Although the uninsured motorist and the insurance carrier have common interests in investigating and defending the tort case, they are not identical. For example, while the carrier may assert any defense available to the uninsured motorist, it may also assert defenses personal to it in challenging its status as defendant. State Farm Mut. Auto. Ins. Co. v. Glover, 113 Ga. App. 815 (149 SE2d 852) (1966); Strickland v. English, 115 Ga. App. 384 (154 SE2d 710) (1967). Not only are the two parties distinct, but also they are strangers. The insurance company contracted with the plaintiff, not the defendant. In the present case, there is no evidence in the record that the carrier, which is plaintiffs' own insurer, had any notice whatsoever of the accident which is the basis of this suit until well over two years after it occurred. Nor is there any evidence that plaintiffs did not know, nor could have discovered through investigation, such as at court or through the Department of Public Safety, that Beavers was an uninsured motorist. They allege that he was driving under the influence of alcohol and committed other traffic violations at the time of the collision.
OCGA 9-3-93 operates to suspend the running of the statute of limitations against claims of creditors of the decedent's estate. It is made applicable to tort claims by operation of OCGA 9-3-98. The purpose of the two statutes is to protect plaintiffs who could not perfect service upon a defendant because of his death and the resulting gap before the appointment of an administrator. But this hiatus relates only to that defendant and would not provide an excuse for not timely notifying the insurer, because the reason service is not made earlier on the tortfeasor is because it cannot be done. He is dead and there is no one to represent him. The reason for tolling the statute does not exist as to the carrier, which was existent and available all along. The remedy provided by the statute is specific, applying to creditors "of [decedent's] estate." There is no reason to extend this abeyance relief as to other defendants or, in this case, to other parties in interest with respect to whom the impediment does not exist. This is particularly true because tolling is detrimental to the insurer, who is thereby even further removed in time from the occurrence it will be bound to investigate. Besides, the tolling statute relates to the time for bringing actions and serving defendant, not to the time for notifying the carrier as required by OCGA 33-7-11 (d). The carrier is not a defendant insofar as the notice is concerned; it is to be served only "as though [it] were actually named as a party defendant."

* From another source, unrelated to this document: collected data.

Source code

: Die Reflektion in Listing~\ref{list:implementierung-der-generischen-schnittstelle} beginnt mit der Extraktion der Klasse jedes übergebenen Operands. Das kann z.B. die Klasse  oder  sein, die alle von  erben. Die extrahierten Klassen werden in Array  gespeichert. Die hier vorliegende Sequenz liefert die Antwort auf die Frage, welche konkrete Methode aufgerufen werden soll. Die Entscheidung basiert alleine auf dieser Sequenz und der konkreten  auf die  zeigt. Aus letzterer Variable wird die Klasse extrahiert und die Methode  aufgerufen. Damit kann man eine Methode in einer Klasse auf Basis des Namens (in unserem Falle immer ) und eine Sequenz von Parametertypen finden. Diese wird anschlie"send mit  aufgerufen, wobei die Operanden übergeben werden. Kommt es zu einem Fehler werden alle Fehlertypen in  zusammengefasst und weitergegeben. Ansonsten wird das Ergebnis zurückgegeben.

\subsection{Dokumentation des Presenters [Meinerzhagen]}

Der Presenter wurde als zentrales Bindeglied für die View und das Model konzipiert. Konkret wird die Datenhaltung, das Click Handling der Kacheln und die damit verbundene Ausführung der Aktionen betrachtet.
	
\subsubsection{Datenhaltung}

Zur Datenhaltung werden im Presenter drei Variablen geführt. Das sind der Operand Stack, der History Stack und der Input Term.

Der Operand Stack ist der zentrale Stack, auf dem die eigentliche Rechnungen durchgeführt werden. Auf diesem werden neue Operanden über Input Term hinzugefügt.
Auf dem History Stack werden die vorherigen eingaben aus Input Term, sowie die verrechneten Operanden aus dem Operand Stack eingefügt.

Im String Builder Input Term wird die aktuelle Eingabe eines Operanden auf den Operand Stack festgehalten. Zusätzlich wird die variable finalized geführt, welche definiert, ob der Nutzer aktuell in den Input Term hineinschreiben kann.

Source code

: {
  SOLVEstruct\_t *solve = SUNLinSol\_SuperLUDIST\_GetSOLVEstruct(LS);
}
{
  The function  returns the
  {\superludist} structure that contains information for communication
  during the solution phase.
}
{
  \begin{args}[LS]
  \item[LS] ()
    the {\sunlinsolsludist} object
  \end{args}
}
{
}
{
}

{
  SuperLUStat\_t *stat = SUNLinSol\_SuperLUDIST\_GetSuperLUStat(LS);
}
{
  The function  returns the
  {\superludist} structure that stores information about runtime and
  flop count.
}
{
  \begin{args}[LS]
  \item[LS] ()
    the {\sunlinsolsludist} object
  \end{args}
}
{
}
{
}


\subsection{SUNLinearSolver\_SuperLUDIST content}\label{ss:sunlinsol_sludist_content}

This court has previously held, in construing a different tolling statute, that the applicable statute of limitations will not be tolled as against a party not specified or implied in the tolling statute itself. In Speer, Inc. v. Manis, 164 Ga. App. 460 (297 SE2d 374) (1982), the plaintiff served the original defendant before the statute of limitations had run and then voluntarily dismissed the action. After the statute had run, but within six months of the dismissal, the plaintiff refiled against the same defendant in the same court as permitted by Code Ann. 3-808 (OCGA 9-2-61). Four months later, he attempted to amend his complaint so as to add a new defendant. This court, in reversing the denial of the new defendant's motion for summary judgment, held that the amendment did not relate back to the date of the original pleading. The plaintiff argued that Code Ann. 81A-115 (c) (OCGA 9-11-15) provides that the amendment relates back to the original pleading, and that by operation of the tolling statute (Code Ann. 3-808 (OCGA 9-2-61)) the original pleading was the complaint filed before the statute of limitations had run. In rejecting plaintiff's argument, the court said: "While it is true that 81A-115 (c) is intended 'to ameliorate the impact of the statute of limitation'. . . we do not accept that it was intended to render statutes of limitation completely toothless." Id. at 461. Thus, a plaintiff may not avail himself of the interaction of the voluntary dismissal tolling statute (Code Ann. 3-808) and the statute on relation back of amendments (Code Ann. 81A-115) in order to make the statute of limitations toll as against a defendant not served at the time of the original complaint. Accord Wagner v. Casey, 169 Ga. App. 500 (313 SE2d 756) (1984).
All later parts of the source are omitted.